Sister Zhang was baptized on Tuesday:
It was an excellent baptismal service. The Spirit was uninhibited by the frigidity of the baptismal font’s water, which I saw coming from miles away. Baptismal font water heaters, like chapel sound systems and wireless internet, never, ever work when they’re supposed to. Notwithstanding these outward inconveniences, the service was a great success. Sister Zhang has a firm testimony. We are very happy to welcome her into our branch.
On Wednesday, I left for Taipei. I spent most of the seven-hour train ride up sharing the gospel with a Buddhist nun who sat next to me, reading the Book of Mormon in Chinese, and getting really carsick as a result.
Upon reaching Taipei, we began our journey to Sanxia, where we were to stay for the night. An unexpected surprise: we transferred from the MRT to the bus at Jingan, right in the middle of my last area!
Arriving after nightfall, we ate dinner at a member’s home in Sanxia. This upscale district, with its broad spaces, fountains, and tall uniform apartment buildings, is most definitely an outlier in Taiwan.
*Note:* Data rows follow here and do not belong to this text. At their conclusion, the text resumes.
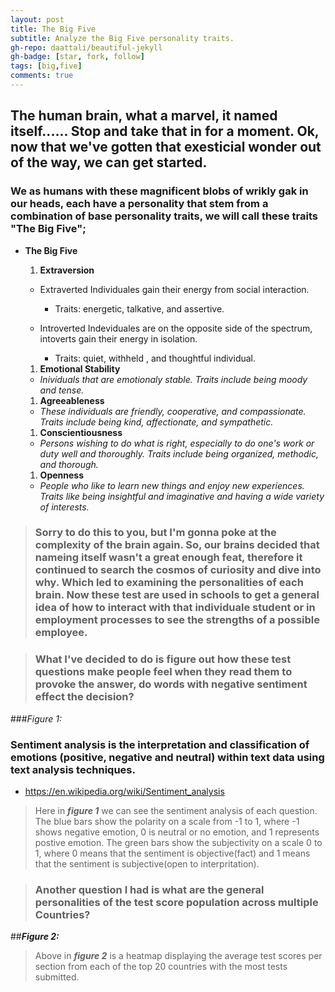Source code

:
 ```yaml
---
layout: post
title: The Big Five
subtitle: Analyze the Big Five personality traits.
gh-repo: daattali/beautiful-jekyll
gh-badge: [star, fork, follow]
tags: [big,five]
comments: true
---
```

## The human brain, what a marvel, it named itself...... Stop and take that in for a moment. Ok, now that we've gotten that exesticial wonder out of the way, we can get started.


### We as humans with these magnificent blobs of wrikly gak in our heads, each have a personality that stem from a combination of base personality traits, we will call these traits "The Big Five";
- **The Big Five**
  1. **Extraversion**
  
  
    - Extraverted Individuales gain their energy from social interaction.
        - Traits: energetic, talkative, and assertive.
        
        
    - Introverted Indeviduales are on the opposite side of the spectrum, intoverts gain their energy in isolation.
        - Traits: quiet, withheld , and thoughtful individual.
  
  1. **Emotional Stability**
    - *Inividuals that are emotionaly stable. Traits include being moody and tense.*
  
  1. **Agreeableness**
    - *These individuals are friendly, cooperative, and compassionate. Traits include being kind, affectionate, and sympathetic.*
  
  1. **Conscientiousness**
    - *Persons wishing to do what is right, especially to do one's work or duty well and thoroughly. Traits include being organized, methodic, and thorough.*
  
  1. **Openness**
    - *People who like to learn new things and enjoy new experiences. Traits like being insightful and imaginative and having a wide variety of interests.*

>### Sorry to do this to you, but I'm gonna poke at the complexity of the brain again. So, our brains decided that nameing itself wasn't a great enough feat, therefore it continued to search the cosmos of curiosity and dive into why. Which led to examining the personalities of each brain. Now these test are used in schools to get a general idea of how to interact with that individuale student or in employment processes to see the strengths of a possible employee.

> ### What I've decided to do is figure out how these test questions make people feel when they read them to provoke the answer, do words with negative sentiment effect the decision?

###*Figure 1:*

### Sentiment analysis is the interpretation and classification of emotions (positive, negative and neutral) within text data using text analysis techniques.

- https://en.wikipedia.org/wiki/Sentiment_analysis

>Here in ***figure 1*** we can see the sentiment analysis of each question. The blue bars show the polarity on a scale from -1 to 1, where -1 shows negative emotion, 0 is neutral or no emotion, and  1 represents postive emotion. The green bars show the subjectivity on a scale 0 to 1, where 0 means that the sentiment is objective(fact) and 1 means that the sentiment is subjective(open to interpritation). 

> ### Another question I had is what are the general personalities of the test score population across multiple Countries?

##***Figure 2:***

>Above in ***figure 2*** is a heatmap displaying the average test scores per section from each of the top 20 countries with the most tests submitted. 

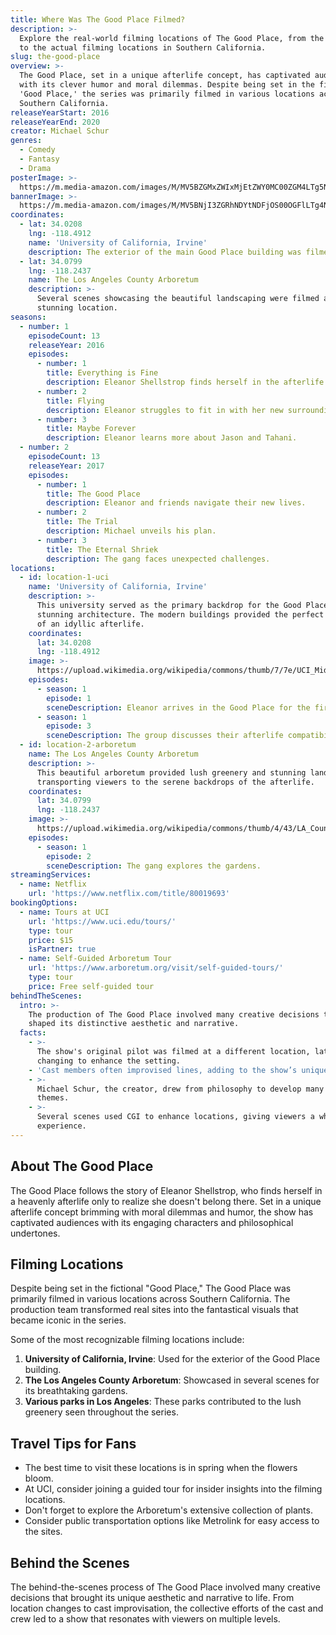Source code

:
 ```yaml
---
title: Where Was The Good Place Filmed?
description: >-
  Explore the real-world filming locations of The Good Place, from the afterlife
  to the actual filming locations in Southern California.
slug: the-good-place
overview: >-
  The Good Place, set in a unique afterlife concept, has captivated audiences
  with its clever humor and moral dilemmas. Despite being set in the fictional
  'Good Place,' the series was primarily filmed in various locations across
  Southern California.
releaseYearStart: 2016
releaseYearEnd: 2020
creator: Michael Schur
genres:
  - Comedy
  - Fantasy
  - Drama
posterImage: >-
  https://m.media-amazon.com/images/M/MV5BZGMxZWIxMjEtZWY0MC00ZGM4LTg5NDQtMjNhYWIzMjYxMTdjXkEyXkFqcGdeQXVyNzgzMjU0NjM@._V1_SX300.jpg
bannerImage: >-
  https://m.media-amazon.com/images/M/MV5BNjI3ZGRhNDYtNDFjOS00OGFlLTg4NTEtYjZjYTViY2ZiMzBkXkEyXkFqcGc@._V1_SX300.jpg
coordinates:
  - lat: 34.0208
    lng: -118.4912
    name: 'University of California, Irvine'
    description: The exterior of the main Good Place building was filmed here.
  - lat: 34.0799
    lng: -118.2437
    name: The Los Angeles County Arboretum
    description: >-
      Several scenes showcasing the beautiful landscaping were filmed at this
      stunning location.
seasons:
  - number: 1
    episodeCount: 13
    releaseYear: 2016
    episodes:
      - number: 1
        title: Everything is Fine
        description: Eleanor Shellstrop finds herself in the afterlife.
      - number: 2
        title: Flying
        description: Eleanor struggles to fit in with her new surroundings.
      - number: 3
        title: Maybe Forever
        description: Eleanor learns more about Jason and Tahani.
  - number: 2
    episodeCount: 13
    releaseYear: 2017
    episodes:
      - number: 1
        title: The Good Place
        description: Eleanor and friends navigate their new lives.
      - number: 2
        title: The Trial
        description: Michael unveils his plan.
      - number: 3
        title: The Eternal Shriek
        description: The gang faces unexpected challenges.
locations:
  - id: location-1-uci
    name: 'University of California, Irvine'
    description: >-
      This university served as the primary backdrop for the Good Place’s
      stunning architecture. The modern buildings provided the perfect illusion
      of an idyllic afterlife.
    coordinates:
      lat: 34.0208
      lng: -118.4912
    image: >-
      https://upload.wikimedia.org/wikipedia/commons/thumb/7/7e/UCI_Mid_Campus.png/1024px-UCI_Mid_Campus.png
    episodes:
      - season: 1
        episode: 1
        sceneDescription: Eleanor arrives in the Good Place for the first time.
      - season: 1
        episode: 3
        sceneDescription: The group discusses their afterlife compatibility.
  - id: location-2-arboretum
    name: The Los Angeles County Arboretum
    description: >-
      This beautiful arboretum provided lush greenery and stunning landscapes,
      transporting viewers to the serene backdrops of the afterlife.
    coordinates:
      lat: 34.0799
      lng: -118.2437
    image: >-
      https://upload.wikimedia.org/wikipedia/commons/thumb/4/43/LA_County_Arboretum_by_John_Fock.jpg/1024px-LA_County_Arboretum_by_John_Fock.jpg
    episodes:
      - season: 1
        episode: 2
        sceneDescription: The gang explores the gardens.
streamingServices:
  - name: Netflix
    url: 'https://www.netflix.com/title/80019693'
bookingOptions:
  - name: Tours at UCI
    url: 'https://www.uci.edu/tours/'
    type: tour
    price: $15
    isPartner: true
  - name: Self-Guided Arboretum Tour
    url: 'https://www.arboretum.org/visit/self-guided-tours/'
    type: tour
    price: Free self-guided tour
behindTheScenes:
  intro: >-
    The production of The Good Place involved many creative decisions that
    shaped its distinctive aesthetic and narrative.
  facts:
    - >-
      The show's original pilot was filmed at a different location, later
      changing to enhance the setting.
    - 'Cast members often improvised lines, adding to the show’s unique charm.'
    - >-
      Michael Schur, the creator, drew from philosophy to develop many episodes'
      themes.
    - >-
      Several scenes used CGI to enhance locations, giving viewers a whimsical
      experience.
---
```


## About The Good Place

The Good Place follows the story of Eleanor Shellstrop, who finds herself in a heavenly afterlife only to realize she doesn't belong there. Set in a unique afterlife concept brimming with moral dilemmas and humor, the show has captivated audiences with its engaging characters and philosophical undertones.

## Filming Locations

Despite being set in the fictional "Good Place," The Good Place was primarily filmed in various locations across Southern California. The production team transformed real sites into the fantastical visuals that became iconic in the series.

Some of the most recognizable filming locations include:

1. **University of California, Irvine**: Used for the exterior of the Good Place building.
2. **The Los Angeles County Arboretum**: Showcased in several scenes for its breathtaking gardens.
3. **Various parks in Los Angeles**: These parks contributed to the lush greenery seen throughout the series.

## Travel Tips for Fans

- The best time to visit these locations is in spring when the flowers bloom.
- At UCI, consider joining a guided tour for insider insights into the filming locations.
- Don't forget to explore the Arboretum's extensive collection of plants.
- Consider public transportation options like Metrolink for easy access to the sites.

## Behind the Scenes

The behind-the-scenes process of The Good Place involved many creative decisions that brought its unique aesthetic and narrative to life. From location changes to cast improvisation, the collective efforts of the cast and crew led to a show that resonates with viewers on multiple levels.
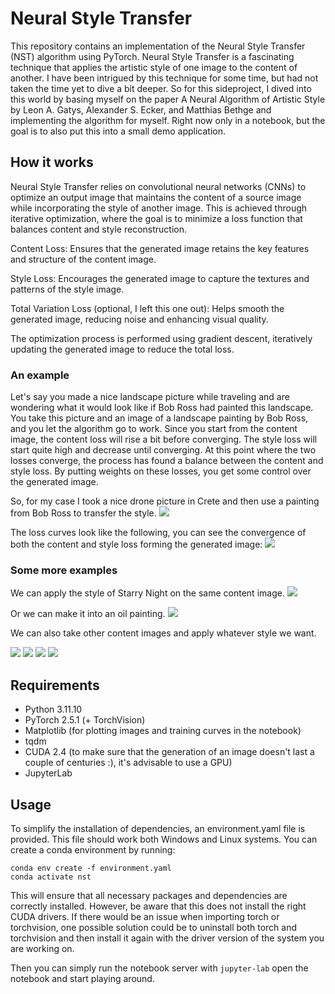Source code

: # Neural Style Transfer
This repository contains an implementation of the Neural Style Transfer (NST) algorithm using PyTorch. Neural Style Transfer is a fascinating technique that applies the artistic style of one image to the content of another. I have been intrigued by this technique for some time, but had not taken the time yet to dive a bit deeper. So for this sideproject, I dived into this world by basing myself on the paper A Neural Algorithm of Artistic Style by Leon A. Gatys, Alexander S. Ecker, and Matthias Bethge and implementing the algorithm for myself. Right now only in a notebook, but the goal is to also put this into a small demo application.

## How it works
Neural Style Transfer relies on convolutional neural networks (CNNs) to optimize an output image that maintains the content of a source image while incorporating the style of another image. This is achieved through iterative optimization, where the goal is to minimize a loss function that balances content and style reconstruction.

Content Loss: Ensures that the generated image retains the key features and structure of the content image.

Style Loss: Encourages the generated image to capture the textures and patterns of the style image.

Total Variation Loss (optional, I left this one out): Helps smooth the generated image, reducing noise and enhancing visual quality.

The optimization process is performed using gradient descent, iteratively updating the generated image to reduce the total loss.

### An example
Let's say you made a nice landscape picture while traveling and are wondering what it would look like if Bob Ross had painted this landscape. You take this picture and an image of a landscape painting by Bob Ross, and you let the algorithm go to work. Since you start from the content image, the content loss will rise a bit before converging. The style loss will start quite high and decrease until converging. At this point where the two losses converge, the process has found a balance between the content and style loss. By putting weights on these losses, you get some control over the generated image.

So, for my case I took a nice drone picture in Crete and then use a painting from Bob Ross to transfer the style.
![](examples/example_bob_ross.png)

The loss curves look like the following, you can see the convergence of both the content and style loss forming the generated image:
![](examples/example_losses.png)

### Some more examples
We can apply the style of Starry Night on the same content image.
![](examples/generated_images/final_image_07a87bbf13e54744b5383b8ad004422a.png)

Or we can make it into an oil painting.
![](examples/generated_images/final_image_4fe5e88772f64cef98367a027291f8e1.png)

We can also take other content images and apply whatever style we want.

![](examples/generated_images/final_image_ad49ab69c2544f29a7e92f5d9da8bc83.png)
![](examples/generated_images/final_image_42cd31378a3144c18028ffe178ccf892.png)
![](examples/generated_images/final_image_fe923db01c0f4229a47c8b047afa842f.png)
![](examples/generated_images/final_image_d71d3609cc7b484cb9e368b1df21079d.png)


## Requirements 
- Python 3.11.10
- PyTorch 2.5.1 (+ TorchVision)
- Matplotlib (for plotting images and training curves in the notebook)
- tqdm   
- CUDA 2.4 (to make sure that the generation of an image doesn't last a couple of centuries :), it's advisable to use a GPU) 
- JupyterLab

## Usage
To simplify the installation of dependencies, an environment.yaml file is provided. This file should work both Windows and Linux systems. You can create a conda environment by running:
```
conda env create -f environment.yaml
conda activate nst
```
This will ensure that all necessary packages and dependencies are correctly installed. However, be aware that this does not install the right CUDA drivers.
If there would be an issue when importing torch or torchvision, one possible solution could be to uninstall both torch and torchvision and then install it again with the driver version of the system you are working on.

Then you can simply run the notebook server with ```jupyter-lab``` open the notebook and start playing around.


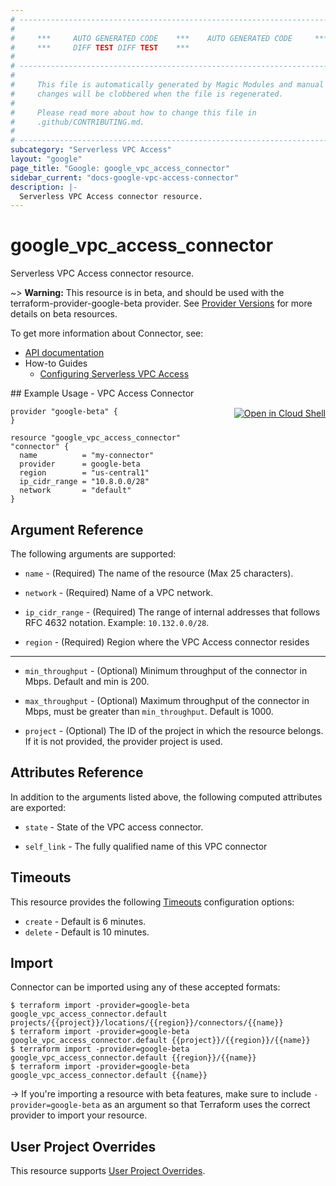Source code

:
 ```yaml
---
# ----------------------------------------------------------------------------
#
#     ***     AUTO GENERATED CODE    ***    AUTO GENERATED CODE     ***
#     ***     DIFF TEST DIFF TEST    ***
#
# ----------------------------------------------------------------------------
#
#     This file is automatically generated by Magic Modules and manual
#     changes will be clobbered when the file is regenerated.
#
#     Please read more about how to change this file in
#     .github/CONTRIBUTING.md.
#
# ----------------------------------------------------------------------------
subcategory: "Serverless VPC Access"
layout: "google"
page_title: "Google: google_vpc_access_connector"
sidebar_current: "docs-google-vpc-access-connector"
description: |-
  Serverless VPC Access connector resource.
---
```


# google\_vpc\_access\_connector

Serverless VPC Access connector resource.

~> **Warning:** This resource is in beta, and should be used with the terraform-provider-google-beta provider.
See [Provider Versions](https://terraform.io/docs/providers/google/guides/provider_versions.html) for more details on beta resources.

To get more information about Connector, see:

* [API documentation](https://cloud.google.com/vpc/docs/reference/vpcaccess/rest/v1beta1/projects.locations.connectors)
* How-to Guides
    * [Configuring Serverless VPC Access](https://cloud.google.com/vpc/docs/configure-serverless-vpc-access)

<div class = "oics-button" style="float: right; margin: 0 0 -15px">
  <a href="https://console.cloud.google.com/cloudshell/open?cloudshell_git_repo=https%3A%2F%2Fgithub.com%2Fterraform-google-modules%2Fdocs-examples.git&cloudshell_working_dir=vpc_access_connector&cloudshell_image=gcr.io%2Fgraphite-cloud-shell-images%2Fterraform%3Alatest&open_in_editor=main.tf&cloudshell_print=.%2Fmotd&cloudshell_tutorial=.%2Ftutorial.md" target="_blank">
    <img alt="Open in Cloud Shell" src="//gstatic.com/cloudssh/images/open-btn.svg" style="max-height: 44px; margin: 32px auto; max-width: 100%;">
  </a>
</div>
## Example Usage - VPC Access Connector


```hcl
provider "google-beta" {
}

resource "google_vpc_access_connector" "connector" {
  name          = "my-connector"
  provider      = google-beta
  region        = "us-central1"
  ip_cidr_range = "10.8.0.0/28"
  network       = "default"
}
```

## Argument Reference

The following arguments are supported:


* `name` -
  (Required)
  The name of the resource (Max 25 characters).

* `network` -
  (Required)
  Name of a VPC network.

* `ip_cidr_range` -
  (Required)
  The range of internal addresses that follows RFC 4632 notation. Example: `10.132.0.0/28`.

* `region` -
  (Required)
  Region where the VPC Access connector resides


- - -


* `min_throughput` -
  (Optional)
  Minimum throughput of the connector in Mbps. Default and min is 200.

* `max_throughput` -
  (Optional)
  Maximum throughput of the connector in Mbps, must be greater than `min_throughput`. Default is 1000.

* `project` - (Optional) The ID of the project in which the resource belongs.
    If it is not provided, the provider project is used.


## Attributes Reference

In addition to the arguments listed above, the following computed attributes are exported:


* `state` -
  State of the VPC access connector.

* `self_link` -
  The fully qualified name of this VPC connector


## Timeouts

This resource provides the following
[Timeouts](/docs/configuration/resources.html#timeouts) configuration options:

- `create` - Default is 6 minutes.
- `delete` - Default is 10 minutes.

## Import

Connector can be imported using any of these accepted formats:

```
$ terraform import -provider=google-beta google_vpc_access_connector.default projects/{{project}}/locations/{{region}}/connectors/{{name}}
$ terraform import -provider=google-beta google_vpc_access_connector.default {{project}}/{{region}}/{{name}}
$ terraform import -provider=google-beta google_vpc_access_connector.default {{region}}/{{name}}
$ terraform import -provider=google-beta google_vpc_access_connector.default {{name}}
```

-> If you're importing a resource with beta features, make sure to include `-provider=google-beta`
as an argument so that Terraform uses the correct provider to import your resource.

## User Project Overrides

This resource supports [User Project Overrides](https://www.terraform.io/docs/providers/google/guides/provider_reference.html#user_project_override).
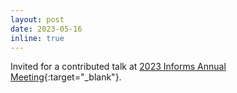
 ```yaml
---
layout: post
date: 2023-05-16
inline: true
---
```


Invited for a contributed talk at [2023 Informs Annual Meeting](https://meetings.informs.org/wordpress/phoenix2023/){:target="\_blank"}.



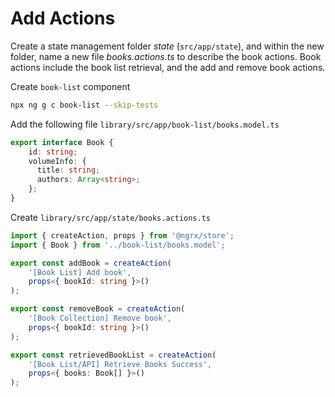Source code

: # Add Actions

Create a state management folder *state* (`src/app/state`), and within the new folder, name a new file *books.actions.ts* to describe the book actions. Book actions include the book list retrieval, and the add and remove book actions.

Create `book-list` component

```bash
npx ng g c book-list --skip-tests
```

Add the following file `library/src/app/book-list/books.model.ts`

```ts
export interface Book {
    id: string;
    volumeInfo: {
      title: string;
      authors: Array<string>;
    };
}
```


Create `library/src/app/state/books.actions.ts`

```ts
import { createAction, props } from '@ngrx/store';
import { Book } from '../book-list/books.model';

export const addBook = createAction(
    '[Book List] Add book',
    props<{ bookId: string }>()
);

export const removeBook = createAction(
    '[Book Collection] Remove book',
    props<{ bookId: string }>()
);

export const retrievedBookList = createAction(
    '[Book List/API] Retrieve Books Success',
    props<{ books: Book[] }>()
);

```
View from the roof of the Sanxia apartment building.
On the roof.
The next morning, we made our way over to Taipei, where all trainers and trainees enjoyed a day of meetings. At night, I babysat Elder Brandley (“babysitting,” as part of the familial-metaphorical jargon of missionary genealogy, describes bringing a newly-arrived missionary who has not yet been assigned a trainer out finding for a night). We went to one of my favorite places:
With Elder Brandley at the base of Taipei 101.
After spending a night in Wanda, I returned to the chapel with my temporary companion for Friday’s transfer meeting. The PowerPoint presentation was projected upon the wall, and the suspenseful meeting began. The waiting was intense. One by one, each trainee was paired with a trainer. At last, only me and one other trainer were left. Two nervous trainees stood opposite us on the other side of the room. I stared at the screen. At last, our paired images materialized, and I beheld: Elder Stephens!
Elder Stephens and I in the MRT station.
Elder Stephens is an excellent companion, very diligent and dedicated. He is from Utah. He previously served in Arkansas and Mississippi while awaiting his visa. It is a great privilege to serve with him.
So far, I’ve been speaking pretty much nothing but Chinese to him (with his permission, of course). When he doesn’t understand, I repeat myself in English. In order to meet him more thoroughly, I asked him a question of personal opinion:
Me: On a scale of one to ten, how terrifying are the carbonated bubbles of soda?
Elder Stephens: Two. They aren’t very scary.
Me: Why not a one?
Elder Stephens: Because, if the soda were to explode, that would be pretty messed up. That’s scary.
It’s a really cool experience to train. Everything you do makes a big influence on your companion’s future as a missionary. It also brings back great memories of when you were a “baby.”
Anyway, this week has gone quite fabulously, despite me catching a cold. We drafted a new branch mission plan with our branch president, which I believe has a lot of potential to invigorate the missionary work in our branch. Elder Stephens and I are excited to implement it.
A group of about three plumbers unexpectedly burst into our apartment this morning, brandishing an assortment of wrenches and other tools. They proceeded to dismantle our water heater and then left, leaving it spouting forth gallons of water onto our balcony. We think they were probably sent by either the landlord or the mission office. Either way, I just hope they come back at some point.